**WORK ORDER:** Reproduce the whole listing below without its pictures, exactly as written.

**DATA FOR THIS TASK:**
BEGIN
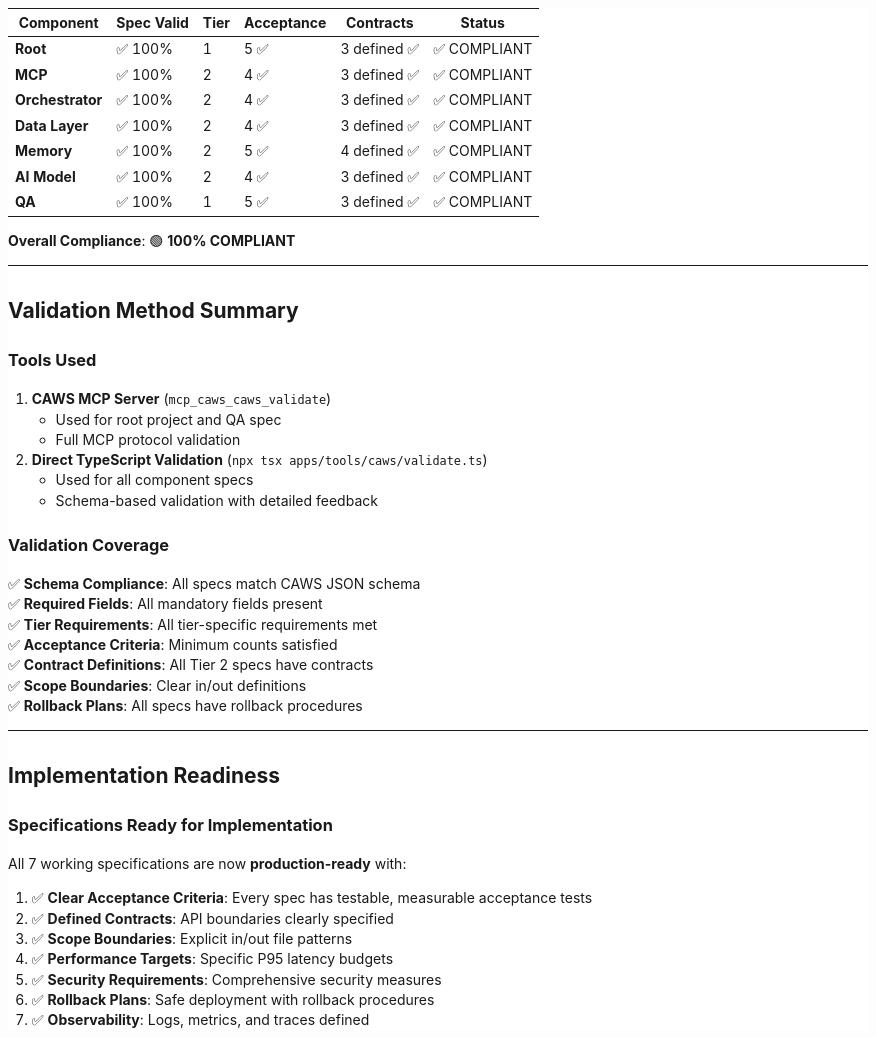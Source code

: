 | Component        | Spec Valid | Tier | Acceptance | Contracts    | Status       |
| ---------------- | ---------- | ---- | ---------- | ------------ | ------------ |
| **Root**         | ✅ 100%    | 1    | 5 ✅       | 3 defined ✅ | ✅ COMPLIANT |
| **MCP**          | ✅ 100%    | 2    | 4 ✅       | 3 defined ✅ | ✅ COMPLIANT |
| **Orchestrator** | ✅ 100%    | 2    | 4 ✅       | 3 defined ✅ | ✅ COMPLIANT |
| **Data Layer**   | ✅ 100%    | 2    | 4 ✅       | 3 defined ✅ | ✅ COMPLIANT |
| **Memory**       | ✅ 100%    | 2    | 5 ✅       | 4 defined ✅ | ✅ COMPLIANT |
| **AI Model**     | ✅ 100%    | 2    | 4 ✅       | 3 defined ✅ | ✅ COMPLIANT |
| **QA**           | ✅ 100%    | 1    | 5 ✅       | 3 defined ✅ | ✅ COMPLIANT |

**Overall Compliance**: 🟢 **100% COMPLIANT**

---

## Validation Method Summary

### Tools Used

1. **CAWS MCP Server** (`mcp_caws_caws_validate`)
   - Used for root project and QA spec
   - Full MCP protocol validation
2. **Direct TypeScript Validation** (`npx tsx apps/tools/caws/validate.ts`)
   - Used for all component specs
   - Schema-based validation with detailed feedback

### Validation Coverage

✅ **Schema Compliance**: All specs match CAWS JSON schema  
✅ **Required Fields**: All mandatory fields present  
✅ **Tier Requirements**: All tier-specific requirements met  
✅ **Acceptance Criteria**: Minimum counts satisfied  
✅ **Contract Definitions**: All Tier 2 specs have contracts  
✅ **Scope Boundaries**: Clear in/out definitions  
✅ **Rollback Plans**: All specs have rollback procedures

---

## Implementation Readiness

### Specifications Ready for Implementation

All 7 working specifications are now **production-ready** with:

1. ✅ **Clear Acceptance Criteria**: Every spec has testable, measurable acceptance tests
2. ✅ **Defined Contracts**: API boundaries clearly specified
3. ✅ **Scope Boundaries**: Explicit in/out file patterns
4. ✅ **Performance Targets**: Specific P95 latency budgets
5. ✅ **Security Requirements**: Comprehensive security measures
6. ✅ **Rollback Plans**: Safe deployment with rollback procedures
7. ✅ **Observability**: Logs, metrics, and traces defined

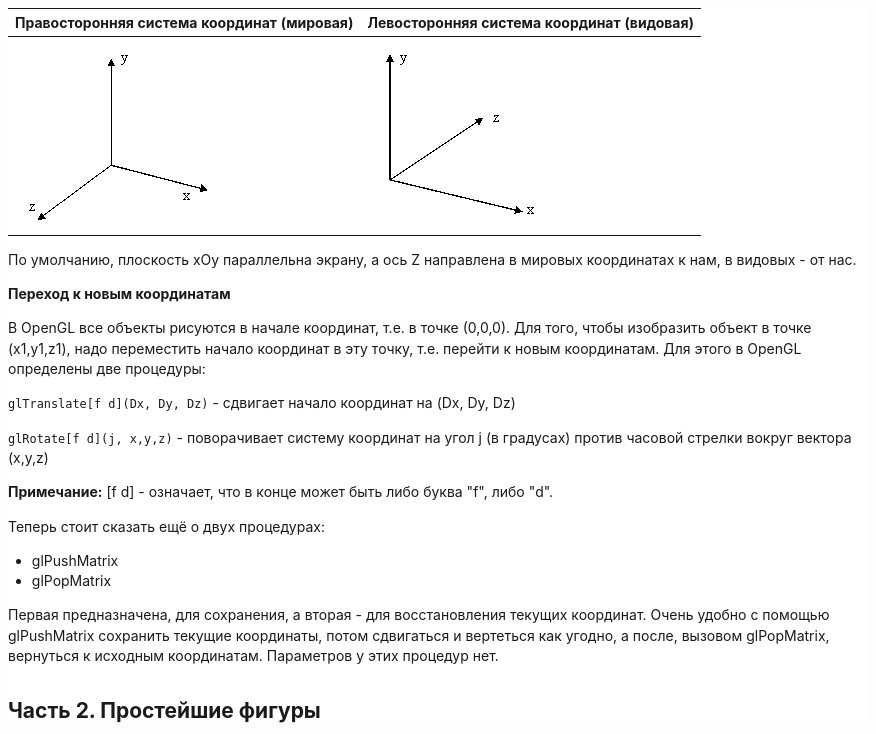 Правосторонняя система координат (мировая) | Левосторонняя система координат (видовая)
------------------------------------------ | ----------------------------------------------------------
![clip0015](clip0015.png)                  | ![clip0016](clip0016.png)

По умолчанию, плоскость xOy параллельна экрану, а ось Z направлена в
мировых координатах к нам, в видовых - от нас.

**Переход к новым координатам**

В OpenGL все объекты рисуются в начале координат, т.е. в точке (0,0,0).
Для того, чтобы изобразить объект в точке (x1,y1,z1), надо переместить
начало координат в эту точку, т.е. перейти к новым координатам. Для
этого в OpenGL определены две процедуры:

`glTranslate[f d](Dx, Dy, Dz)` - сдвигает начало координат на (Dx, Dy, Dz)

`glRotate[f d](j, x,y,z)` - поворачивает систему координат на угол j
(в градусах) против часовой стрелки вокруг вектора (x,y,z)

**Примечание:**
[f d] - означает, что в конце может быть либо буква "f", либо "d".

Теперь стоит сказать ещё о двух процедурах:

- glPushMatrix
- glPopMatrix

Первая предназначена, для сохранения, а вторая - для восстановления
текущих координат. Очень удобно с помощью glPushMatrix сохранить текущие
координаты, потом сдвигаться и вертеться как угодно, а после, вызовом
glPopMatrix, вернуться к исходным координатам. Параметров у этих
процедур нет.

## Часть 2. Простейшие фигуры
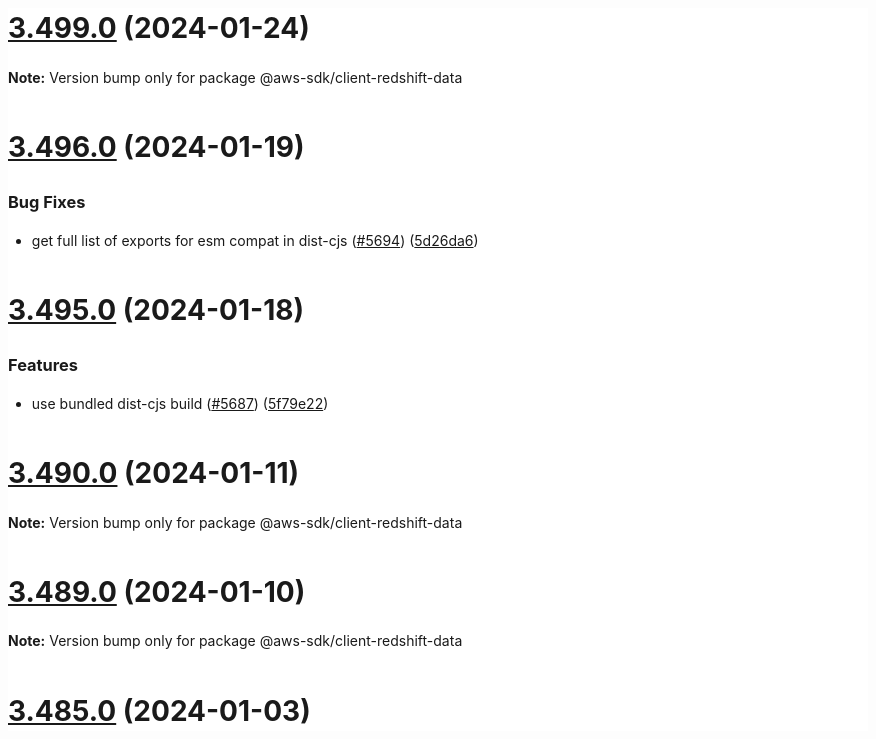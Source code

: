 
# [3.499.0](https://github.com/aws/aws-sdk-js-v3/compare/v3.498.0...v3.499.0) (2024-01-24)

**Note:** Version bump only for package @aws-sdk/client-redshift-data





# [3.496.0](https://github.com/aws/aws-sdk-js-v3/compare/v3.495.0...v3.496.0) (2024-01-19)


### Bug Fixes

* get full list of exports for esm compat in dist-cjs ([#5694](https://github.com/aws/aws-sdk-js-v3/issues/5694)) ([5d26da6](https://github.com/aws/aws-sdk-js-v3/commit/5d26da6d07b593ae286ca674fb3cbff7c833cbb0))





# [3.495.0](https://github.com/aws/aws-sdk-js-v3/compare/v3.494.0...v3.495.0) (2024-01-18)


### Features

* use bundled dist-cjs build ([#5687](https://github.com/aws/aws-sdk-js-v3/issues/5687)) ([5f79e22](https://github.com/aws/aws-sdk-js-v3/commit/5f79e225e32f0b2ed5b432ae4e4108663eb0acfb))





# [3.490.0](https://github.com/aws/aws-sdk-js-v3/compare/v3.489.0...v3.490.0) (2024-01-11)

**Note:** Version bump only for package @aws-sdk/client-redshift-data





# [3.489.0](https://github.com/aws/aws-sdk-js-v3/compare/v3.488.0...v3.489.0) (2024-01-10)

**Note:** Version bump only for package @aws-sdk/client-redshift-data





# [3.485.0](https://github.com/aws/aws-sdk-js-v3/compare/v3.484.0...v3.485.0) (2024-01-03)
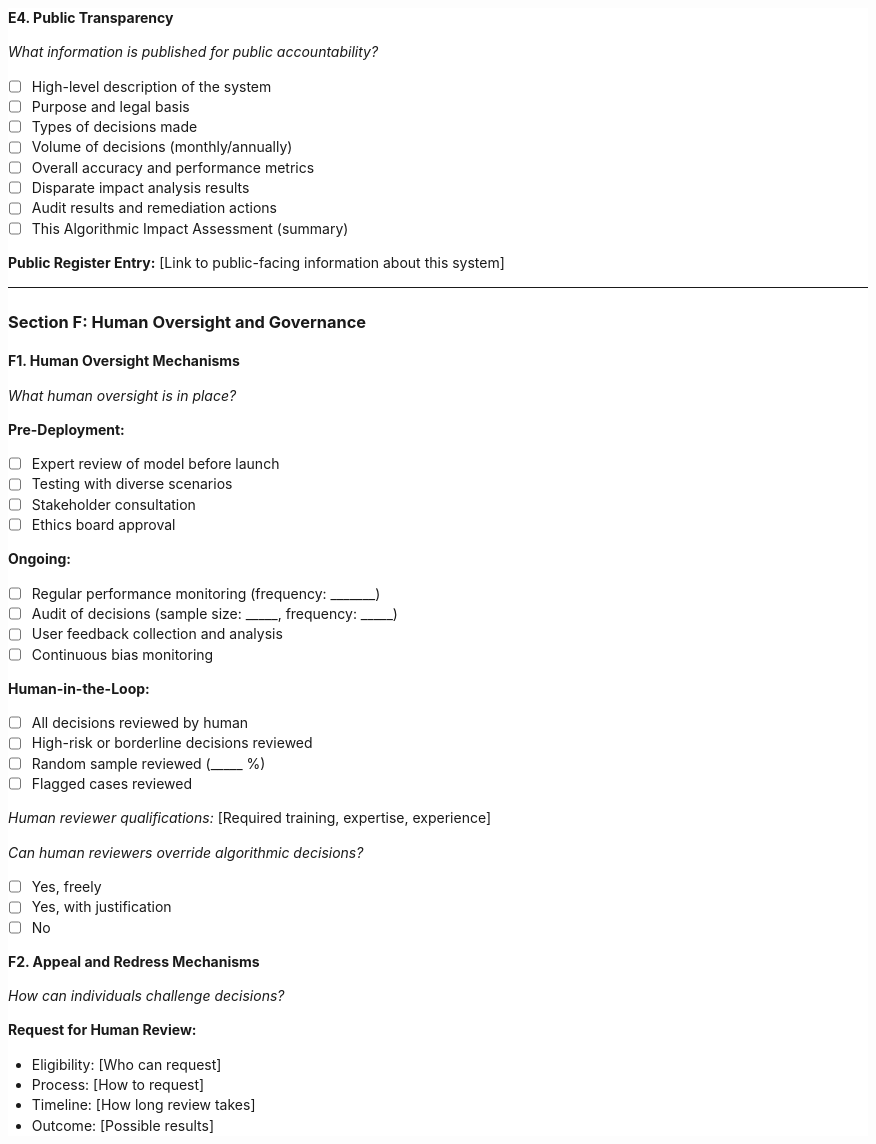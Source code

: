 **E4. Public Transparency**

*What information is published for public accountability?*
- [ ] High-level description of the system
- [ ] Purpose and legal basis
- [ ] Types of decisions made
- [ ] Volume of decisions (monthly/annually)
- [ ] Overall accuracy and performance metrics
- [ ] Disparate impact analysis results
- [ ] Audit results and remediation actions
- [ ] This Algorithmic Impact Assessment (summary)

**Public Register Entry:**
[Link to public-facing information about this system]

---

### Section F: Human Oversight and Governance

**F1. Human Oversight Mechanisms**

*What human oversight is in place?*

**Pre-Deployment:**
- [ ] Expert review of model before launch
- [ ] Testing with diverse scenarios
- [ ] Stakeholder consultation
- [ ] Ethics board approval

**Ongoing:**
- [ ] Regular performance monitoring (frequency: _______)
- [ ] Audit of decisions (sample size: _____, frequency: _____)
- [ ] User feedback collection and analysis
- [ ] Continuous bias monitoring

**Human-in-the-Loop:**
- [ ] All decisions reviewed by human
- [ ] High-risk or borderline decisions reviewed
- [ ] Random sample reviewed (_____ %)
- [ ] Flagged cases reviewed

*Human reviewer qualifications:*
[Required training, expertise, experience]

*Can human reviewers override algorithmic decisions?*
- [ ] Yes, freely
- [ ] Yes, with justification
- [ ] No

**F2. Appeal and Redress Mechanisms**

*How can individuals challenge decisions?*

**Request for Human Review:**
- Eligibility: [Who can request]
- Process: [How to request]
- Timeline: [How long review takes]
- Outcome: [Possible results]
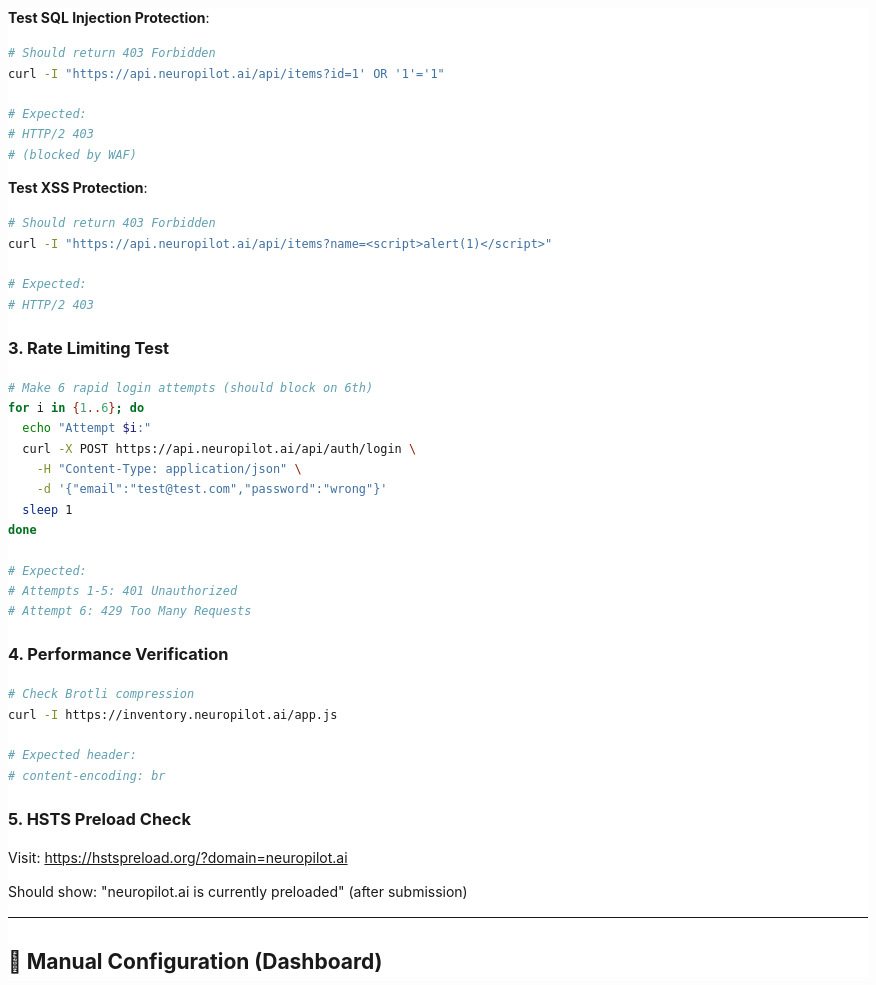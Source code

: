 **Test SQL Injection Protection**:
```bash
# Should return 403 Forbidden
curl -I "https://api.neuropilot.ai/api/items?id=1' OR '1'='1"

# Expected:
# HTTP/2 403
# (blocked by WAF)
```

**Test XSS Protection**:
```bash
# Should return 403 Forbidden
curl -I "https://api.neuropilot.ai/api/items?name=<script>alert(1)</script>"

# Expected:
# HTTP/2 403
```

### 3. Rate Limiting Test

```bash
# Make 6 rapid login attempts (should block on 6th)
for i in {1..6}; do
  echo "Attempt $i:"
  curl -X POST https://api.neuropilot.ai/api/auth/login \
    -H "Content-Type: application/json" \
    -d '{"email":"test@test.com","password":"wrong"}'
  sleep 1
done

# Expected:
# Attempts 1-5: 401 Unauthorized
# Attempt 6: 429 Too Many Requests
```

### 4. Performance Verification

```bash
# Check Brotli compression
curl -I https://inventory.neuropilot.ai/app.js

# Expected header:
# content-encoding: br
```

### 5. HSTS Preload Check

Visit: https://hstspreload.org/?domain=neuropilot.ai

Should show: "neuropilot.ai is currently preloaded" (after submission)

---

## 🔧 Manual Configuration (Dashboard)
END
**RESULT OF THE TASK:**
Source code

: | Component        | Spec Valid | Tier | Acceptance | Contracts    | Status       |
| ---------------- | ---------- | ---- | ---------- | ------------ | ------------ |
| **Root**         | ✅ 100%    | 1    | 5 ✅       | 3 defined ✅ | ✅ COMPLIANT |
| **MCP**          | ✅ 100%    | 2    | 4 ✅       | 3 defined ✅ | ✅ COMPLIANT |
| **Orchestrator** | ✅ 100%    | 2    | 4 ✅       | 3 defined ✅ | ✅ COMPLIANT |
| **Data Layer**   | ✅ 100%    | 2    | 4 ✅       | 3 defined ✅ | ✅ COMPLIANT |
| **Memory**       | ✅ 100%    | 2    | 5 ✅       | 4 defined ✅ | ✅ COMPLIANT |
| **AI Model**     | ✅ 100%    | 2    | 4 ✅       | 3 defined ✅ | ✅ COMPLIANT |
| **QA**           | ✅ 100%    | 1    | 5 ✅       | 3 defined ✅ | ✅ COMPLIANT |

**Overall Compliance**: 🟢 **100% COMPLIANT**

---

## Validation Method Summary

### Tools Used

1. **CAWS MCP Server** (`mcp_caws_caws_validate`)
   - Used for root project and QA spec
   - Full MCP protocol validation
2. **Direct TypeScript Validation** (`npx tsx apps/tools/caws/validate.ts`)
   - Used for all component specs
   - Schema-based validation with detailed feedback

### Validation Coverage

✅ **Schema Compliance**: All specs match CAWS JSON schema  
✅ **Required Fields**: All mandatory fields present  
✅ **Tier Requirements**: All tier-specific requirements met  
✅ **Acceptance Criteria**: Minimum counts satisfied  
✅ **Contract Definitions**: All Tier 2 specs have contracts  
✅ **Scope Boundaries**: Clear in/out definitions  
✅ **Rollback Plans**: All specs have rollback procedures

---

## Implementation Readiness

### Specifications Ready for Implementation

All 7 working specifications are now **production-ready** with:

1. ✅ **Clear Acceptance Criteria**: Every spec has testable, measurable acceptance tests
2. ✅ **Defined Contracts**: API boundaries clearly specified
3. ✅ **Scope Boundaries**: Explicit in/out file patterns
4. ✅ **Performance Targets**: Specific P95 latency budgets
5. ✅ **Security Requirements**: Comprehensive security measures
6. ✅ **Rollback Plans**: Safe deployment with rollback procedures
7. ✅ **Observability**: Logs, metrics, and traces defined

 Правосторонняя система координат (мировая) | Левосторонняя система координат (видовая)
------------------------------------------ | ----------------------------------------------------------
![clip0015](clip0015.png)                  | ![clip0016](clip0016.png)

По умолчанию, плоскость xOy параллельна экрану, а ось Z направлена в
мировых координатах к нам, в видовых - от нас.

**Переход к новым координатам**

В OpenGL все объекты рисуются в начале координат, т.е. в точке (0,0,0).
Для того, чтобы изобразить объект в точке (x1,y1,z1), надо переместить
начало координат в эту точку, т.е. перейти к новым координатам. Для
этого в OpenGL определены две процедуры:

`glTranslate[f d](Dx, Dy, Dz)` - сдвигает начало координат на (Dx, Dy, Dz)

`glRotate[f d](j, x,y,z)` - поворачивает систему координат на угол j
(в градусах) против часовой стрелки вокруг вектора (x,y,z)

**Примечание:**
[f d] - означает, что в конце может быть либо буква "f", либо "d".

Теперь стоит сказать ещё о двух процедурах:

- glPushMatrix
- glPopMatrix

Первая предназначена, для сохранения, а вторая - для восстановления
текущих координат. Очень удобно с помощью glPushMatrix сохранить текущие
координаты, потом сдвигаться и вертеться как угодно, а после, вызовом
glPopMatrix, вернуться к исходным координатам. Параметров у этих
процедур нет.

## Часть 2. Простейшие фигуры
Source code

: 
# [3.499.0](https://github.com/aws/aws-sdk-js-v3/compare/v3.498.0...v3.499.0) (2024-01-24)

**Note:** Version bump only for package @aws-sdk/client-redshift-data





# [3.496.0](https://github.com/aws/aws-sdk-js-v3/compare/v3.495.0...v3.496.0) (2024-01-19)


### Bug Fixes

* get full list of exports for esm compat in dist-cjs ([#5694](https://github.com/aws/aws-sdk-js-v3/issues/5694)) ([5d26da6](https://github.com/aws/aws-sdk-js-v3/commit/5d26da6d07b593ae286ca674fb3cbff7c833cbb0))





# [3.495.0](https://github.com/aws/aws-sdk-js-v3/compare/v3.494.0...v3.495.0) (2024-01-18)


### Features

* use bundled dist-cjs build ([#5687](https://github.com/aws/aws-sdk-js-v3/issues/5687)) ([5f79e22](https://github.com/aws/aws-sdk-js-v3/commit/5f79e225e32f0b2ed5b432ae4e4108663eb0acfb))





# [3.490.0](https://github.com/aws/aws-sdk-js-v3/compare/v3.489.0...v3.490.0) (2024-01-11)

**Note:** Version bump only for package @aws-sdk/client-redshift-data





# [3.489.0](https://github.com/aws/aws-sdk-js-v3/compare/v3.488.0...v3.489.0) (2024-01-10)

**Note:** Version bump only for package @aws-sdk/client-redshift-data





# [3.485.0](https://github.com/aws/aws-sdk-js-v3/compare/v3.484.0...v3.485.0) (2024-01-03)
Source code

: **E4. Public Transparency**

*What information is published for public accountability?*
- [ ] High-level description of the system
- [ ] Purpose and legal basis
- [ ] Types of decisions made
- [ ] Volume of decisions (monthly/annually)
- [ ] Overall accuracy and performance metrics
- [ ] Disparate impact analysis results
- [ ] Audit results and remediation actions
- [ ] This Algorithmic Impact Assessment (summary)

**Public Register Entry:**
[Link to public-facing information about this system]

---

### Section F: Human Oversight and Governance

**F1. Human Oversight Mechanisms**

*What human oversight is in place?*

**Pre-Deployment:**
- [ ] Expert review of model before launch
- [ ] Testing with diverse scenarios
- [ ] Stakeholder consultation
- [ ] Ethics board approval

**Ongoing:**
- [ ] Regular performance monitoring (frequency: _______)
- [ ] Audit of decisions (sample size: _____, frequency: _____)
- [ ] User feedback collection and analysis
- [ ] Continuous bias monitoring

**Human-in-the-Loop:**
- [ ] All decisions reviewed by human
- [ ] High-risk or borderline decisions reviewed
- [ ] Random sample reviewed (_____ %)
- [ ] Flagged cases reviewed

*Human reviewer qualifications:*
[Required training, expertise, experience]

*Can human reviewers override algorithmic decisions?*
- [ ] Yes, freely
- [ ] Yes, with justification
- [ ] No

**F2. Appeal and Redress Mechanisms**

*How can individuals challenge decisions?*

**Request for Human Review:**
- Eligibility: [Who can request]
- Process: [How to request]
- Timeline: [How long review takes]
- Outcome: [Possible results]
Source code

: **Test SQL Injection Protection**:
```bash
# Should return 403 Forbidden
curl -I "https://api.neuropilot.ai/api/items?id=1' OR '1'='1"

# Expected:
# HTTP/2 403
# (blocked by WAF)
```

**Test XSS Protection**:
```bash
# Should return 403 Forbidden
curl -I "https://api.neuropilot.ai/api/items?name=<script>alert(1)</script>"

# Expected:
# HTTP/2 403
```

### 3. Rate Limiting Test

```bash
# Make 6 rapid login attempts (should block on 6th)
for i in {1..6}; do
  echo "Attempt $i:"
  curl -X POST https://api.neuropilot.ai/api/auth/login \
    -H "Content-Type: application/json" \
    -d '{"email":"test@test.com","password":"wrong"}'
  sleep 1
done

# Expected:
# Attempts 1-5: 401 Unauthorized
# Attempt 6: 429 Too Many Requests
```

### 4. Performance Verification

```bash
# Check Brotli compression
curl -I https://inventory.neuropilot.ai/app.js

# Expected header:
# content-encoding: br
```

### 5. HSTS Preload Check

Visit: https://hstspreload.org/?domain=neuropilot.ai

Should show: "neuropilot.ai is currently preloaded" (after submission)

---

## 🔧 Manual Configuration (Dashboard)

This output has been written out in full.